The Flahertys had come over from Ireland sometime during or just after the potato famine and, travelling south from Quebec, they had settled in the tough mining country of Michigan. There Robert Jnr's father, Robert Henry Flaherty, had met and married Susan Klöckner, the daughter of Catholics from Koblenz. Robert Henry had done well for himself, buying up a modest little mine at the foot of Iron Mountain, Michigan, where Robert Joseph was born, on 16 February 1884, the first of seven children.

The family lived a comfortable upper-middle-class life. Robert Jnr grew up with a love for the outdoors and a disdain for civilisation which was remarkable even among boys living in the wilds of Michigan. This untroubled existence came to a sudden end, though, in 1893, when the price of iron ore slumped and Robert Snr was forced to lock out the miners at his Iron Mountain operation and later, when things did not improve, to close the mine down altogether. Of necessity, he took up a position as a mining engineer in the tiny backwater of Lake of the Woods in upper Ontario, leaving his wife to bring up their children alone.

Susan Klöckner was a loving, devout and uneducated woman and she did her best to raise Robert Joseph in the fear of God, but none of her sermonising appeared to have the slightest effect on her eldest son. If there was a god in Robert Flaherty's life he was to be found in the woods with the bears.

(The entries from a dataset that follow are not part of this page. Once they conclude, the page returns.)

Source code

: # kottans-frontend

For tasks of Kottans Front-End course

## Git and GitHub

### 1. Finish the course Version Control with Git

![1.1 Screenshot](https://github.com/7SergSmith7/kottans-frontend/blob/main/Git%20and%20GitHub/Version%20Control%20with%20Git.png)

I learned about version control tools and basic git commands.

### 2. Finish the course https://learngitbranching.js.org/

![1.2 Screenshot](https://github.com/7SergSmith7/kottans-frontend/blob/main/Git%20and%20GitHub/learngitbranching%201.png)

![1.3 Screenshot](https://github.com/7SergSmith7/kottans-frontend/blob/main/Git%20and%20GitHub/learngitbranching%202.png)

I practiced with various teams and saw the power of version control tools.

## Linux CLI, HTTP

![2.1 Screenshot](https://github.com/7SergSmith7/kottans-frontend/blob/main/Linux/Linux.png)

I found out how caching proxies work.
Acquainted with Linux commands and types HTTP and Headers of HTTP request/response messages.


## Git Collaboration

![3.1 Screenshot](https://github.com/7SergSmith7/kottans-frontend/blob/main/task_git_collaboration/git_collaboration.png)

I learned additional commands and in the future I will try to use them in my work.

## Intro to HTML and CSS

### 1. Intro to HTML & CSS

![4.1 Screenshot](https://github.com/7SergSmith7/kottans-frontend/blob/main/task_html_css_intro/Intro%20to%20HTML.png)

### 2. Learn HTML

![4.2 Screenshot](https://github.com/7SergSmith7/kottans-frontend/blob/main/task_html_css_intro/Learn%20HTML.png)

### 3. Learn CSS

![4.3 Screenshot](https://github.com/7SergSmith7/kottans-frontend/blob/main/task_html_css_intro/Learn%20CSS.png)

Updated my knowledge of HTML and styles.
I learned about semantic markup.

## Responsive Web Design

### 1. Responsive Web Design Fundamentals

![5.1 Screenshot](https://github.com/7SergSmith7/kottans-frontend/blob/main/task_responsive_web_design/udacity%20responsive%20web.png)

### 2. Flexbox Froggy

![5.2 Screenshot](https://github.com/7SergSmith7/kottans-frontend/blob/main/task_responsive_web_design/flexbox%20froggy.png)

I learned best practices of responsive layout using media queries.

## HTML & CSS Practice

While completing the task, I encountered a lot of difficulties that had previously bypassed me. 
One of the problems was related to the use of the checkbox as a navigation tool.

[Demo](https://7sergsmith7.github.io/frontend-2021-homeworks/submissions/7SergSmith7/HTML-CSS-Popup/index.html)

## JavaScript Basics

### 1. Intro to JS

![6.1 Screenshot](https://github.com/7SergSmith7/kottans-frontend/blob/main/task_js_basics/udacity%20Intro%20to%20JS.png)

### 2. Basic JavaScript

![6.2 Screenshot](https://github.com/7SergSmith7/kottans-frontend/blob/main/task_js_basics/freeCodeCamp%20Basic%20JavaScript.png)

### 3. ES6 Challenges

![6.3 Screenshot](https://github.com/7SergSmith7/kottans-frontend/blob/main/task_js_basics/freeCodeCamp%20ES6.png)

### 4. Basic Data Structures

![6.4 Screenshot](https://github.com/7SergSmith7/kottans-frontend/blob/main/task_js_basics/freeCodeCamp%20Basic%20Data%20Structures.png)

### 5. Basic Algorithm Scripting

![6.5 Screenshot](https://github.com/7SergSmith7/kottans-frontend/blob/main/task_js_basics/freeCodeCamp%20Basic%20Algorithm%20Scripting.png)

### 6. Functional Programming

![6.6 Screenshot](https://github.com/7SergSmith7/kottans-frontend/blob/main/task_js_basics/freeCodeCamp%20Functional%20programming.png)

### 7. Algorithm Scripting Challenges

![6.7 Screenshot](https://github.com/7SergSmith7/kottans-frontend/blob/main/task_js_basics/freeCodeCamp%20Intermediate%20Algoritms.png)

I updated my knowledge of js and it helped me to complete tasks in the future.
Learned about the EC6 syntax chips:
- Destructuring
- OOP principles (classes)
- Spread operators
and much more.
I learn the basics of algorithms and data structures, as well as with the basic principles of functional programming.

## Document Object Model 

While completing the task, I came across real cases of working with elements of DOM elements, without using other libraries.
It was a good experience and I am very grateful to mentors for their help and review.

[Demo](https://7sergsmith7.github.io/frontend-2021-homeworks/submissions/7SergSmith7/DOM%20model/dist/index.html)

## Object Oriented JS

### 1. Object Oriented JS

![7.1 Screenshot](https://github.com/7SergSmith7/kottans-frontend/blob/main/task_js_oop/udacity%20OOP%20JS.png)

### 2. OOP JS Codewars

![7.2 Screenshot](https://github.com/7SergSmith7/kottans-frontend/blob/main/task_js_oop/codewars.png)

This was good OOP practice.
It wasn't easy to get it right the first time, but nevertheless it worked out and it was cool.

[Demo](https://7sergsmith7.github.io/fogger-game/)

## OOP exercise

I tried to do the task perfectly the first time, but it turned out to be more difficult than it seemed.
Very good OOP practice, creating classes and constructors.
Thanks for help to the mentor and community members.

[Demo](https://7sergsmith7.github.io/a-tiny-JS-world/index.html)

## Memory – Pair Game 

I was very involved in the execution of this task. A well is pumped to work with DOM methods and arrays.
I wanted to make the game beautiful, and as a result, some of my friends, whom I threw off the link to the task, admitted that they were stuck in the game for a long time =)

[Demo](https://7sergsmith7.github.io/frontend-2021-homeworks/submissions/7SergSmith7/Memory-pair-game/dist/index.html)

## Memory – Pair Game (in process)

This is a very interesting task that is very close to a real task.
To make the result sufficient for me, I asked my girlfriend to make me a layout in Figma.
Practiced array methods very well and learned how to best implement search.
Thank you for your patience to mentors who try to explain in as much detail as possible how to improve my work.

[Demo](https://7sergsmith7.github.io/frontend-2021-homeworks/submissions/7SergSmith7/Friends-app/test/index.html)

So the boy grew up wild, and when Robert Henry returned to Michigan his son begged to go with him on his next posting to a remote outpost, the Golden Star Mine in Rainy Lake, Ontario. It was a Huckleberry Finn kind of a life and Robert Jnr took to it like a trout to tickling. For two years father and son camped out in the woods, hunting rabbits, tracking bear and learning woodcraft from the local Ojibwa Indians. During the long winter nights, the boy lost himself in the adventure stories of James Fenimore Cooper and R. M. Ballantyne and in the long summer evenings Robert Snr taught his son to play the Irish fiddle. Robert Jnr learned some sharper lessons from the Ojibwa too. Years before, miners and fur trappers had brought booze and misery into the lives of the Indians living in northern Ontario. The sight of strong, capable men staggering around begging moonshine off the miners crept across the young Robert's tender heart like a shadow. If this was what men called civilisation, then he wanted no part of it.

When Robert Snr's two years in Rainy Lake were up, the Flaherty family moved on again, to the Burleigh Mine back near Lake of the Woods. Deciding their son needed some formal education, Susan and Robert Henry dispatched Robert Jnr to Upper Canada College in Toronto. The college was run with the rigid discipline of an English public school. It was intended to whip the boy into shape, but only made a square hole for a round peg. Robert Jnr soon contrived to get himself expelled, returning to Port Arthur (now Thunder Bay) on Lake Superior, where the Flaherty family were then living and enrolling in the local school. Even there Robert Jnr chafed against any kind of formal instruction, preferring instead to spend most of his time with the English mining engineer and adventurer, H. E. Knobel, who encouraged the boy's fiddle playing as well as his fantasies.

It was through Knobel that Flaherty first heard tell of Hudson Bay, a remote seaway bitten out of the eastern Canadian mainland. Knobel had been canoeing there and had stories to tell of the rapids he had paddled, the portages he had passed and the Indians and Inuit he had met on the way. The young Robert was so taken with Knobel's stories of adventure in remote places that, after a final and brief flirtation with book learning at Michigan College of Mines, he gave up formal education altogether and went north, into the woods to prospect for ore, hoping, one day, to travel as far as Hudson Bay. When, in 1910, Sir William Mackenzie asked him to lead an expedition to the Nastapokas, Robert Jnr felt his destiny calling. He did not hesitate.